Goldgeier agreed that Trump raising the issue of Russian hacking was noteworthy, but he fears Trump’s desire to “move forward” is letting Putin off the hook for his meddling.

“What they seemed to have agreed to is, instead of holding Russia accountable, they’re going to create some kind of working group,” he said.

“We’ve agreed to continue engagement and discussion around how do we secure a commitment that the Russian government has no intention of and will not interfere in our affairs in the future, nor the affairs of others, and how do we create a framework in which we have some capability to judge what is happening in the cyber world and who to hold accountable,” Tillerson explained after the meeting.

Zilberman said just seeing the photos of the two men cordially shaking hands may help soothe concerns of those around the world who look to the U.S. and Russia for leadership on security matters.

“It shows that there is a chance for de-escalation in the U.S.-Russia relationship,” he said. “What worries the world the most is when the U.S. and Russia are not speaking to each other.”

Goldgeier is less convinced of the importance of a positive relationship between the two leaders because Trump’s actual goals are unclear at this point.

“It really depends on what Trump views as America’s interests and what he wants to get from Putin,” he said.

The bilateral discussion did offer some hope for future cooperation. Tillerson highlighted a planned ceasefire in Syria negotiated by the U.S., Russia, and Jordan.

“By and large, our objectives are exactly the same,” he said. “How we get there, we each have a view. But there's a lot more commonality to that than there are differences.”

Experts agree that will be significant progress if the agreement holds, but ceasefires have been attempted before and the conflict resumed soon afterward.

“Agreements on ceasefires or other de-confliction measures are only as good as their implementation,” Zilberman said.

Russia has a history of violating international agreements and they may do so again here. Tillerson reaffirmed the U.S. belief that Syrian President Bashar Assad has to be removed from power for there to be peace, but Russia has supported Assad.

“On Syria, our common way forward is very murky,” Zilberman said. “We do not have a common language, so to speak, on how we view the different groups in Syria and what Syria might look like post-conflict.”

While Putin may put self-interest first, Suny believes this is an issue where he can be trusted because he wants to prove that working together can have positive results.

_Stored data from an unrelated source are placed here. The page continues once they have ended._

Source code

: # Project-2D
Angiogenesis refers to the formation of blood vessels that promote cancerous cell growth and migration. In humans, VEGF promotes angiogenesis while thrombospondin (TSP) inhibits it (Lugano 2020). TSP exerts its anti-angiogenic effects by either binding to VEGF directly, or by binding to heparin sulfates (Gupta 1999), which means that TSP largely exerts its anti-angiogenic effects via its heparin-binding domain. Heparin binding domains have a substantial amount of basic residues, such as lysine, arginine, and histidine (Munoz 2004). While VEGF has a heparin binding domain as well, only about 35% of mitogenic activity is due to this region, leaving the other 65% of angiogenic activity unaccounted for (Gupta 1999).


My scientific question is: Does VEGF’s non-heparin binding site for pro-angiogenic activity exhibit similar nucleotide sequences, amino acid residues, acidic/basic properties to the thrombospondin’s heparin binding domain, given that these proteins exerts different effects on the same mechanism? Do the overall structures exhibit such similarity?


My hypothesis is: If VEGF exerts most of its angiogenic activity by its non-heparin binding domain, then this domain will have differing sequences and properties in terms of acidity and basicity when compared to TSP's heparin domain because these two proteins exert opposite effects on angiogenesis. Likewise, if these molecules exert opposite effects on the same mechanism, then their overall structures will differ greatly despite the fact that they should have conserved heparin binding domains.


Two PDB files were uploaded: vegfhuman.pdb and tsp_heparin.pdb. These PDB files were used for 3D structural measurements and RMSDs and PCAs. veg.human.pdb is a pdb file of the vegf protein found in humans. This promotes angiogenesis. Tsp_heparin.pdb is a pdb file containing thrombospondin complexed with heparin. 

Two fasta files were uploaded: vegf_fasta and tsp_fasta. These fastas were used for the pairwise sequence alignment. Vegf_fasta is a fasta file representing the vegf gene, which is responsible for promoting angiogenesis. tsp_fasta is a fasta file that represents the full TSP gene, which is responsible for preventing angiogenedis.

“Absolutely, if it’s in Russia’s interest and Russia wants to show the world that it has this kind of clout with the Assad regime,” he said.

Given the challenges ahead with global implications in Syria, North Korea, and elsewhere, Tillerson made the case that not working together or engaging with Putin is no longer an option, even if the election interference dispute endures.

“I think what the two presidents, I think rightly, focused on is how do we move forward; how do we move forward from here,” he said. “Because it’s not clear to me that we will ever come to some agreed-upon resolution of that question between the two nations.”

Suny hopes this meeting demonstrates that Putin and Trump are open to dialogue and compromise.

“The world is faced with very dangerous problems now,” he said, “and the choices are, are you going to swagger and flex muscles or are you going to negotiate?... The alternative is disaster in all kinds of places.”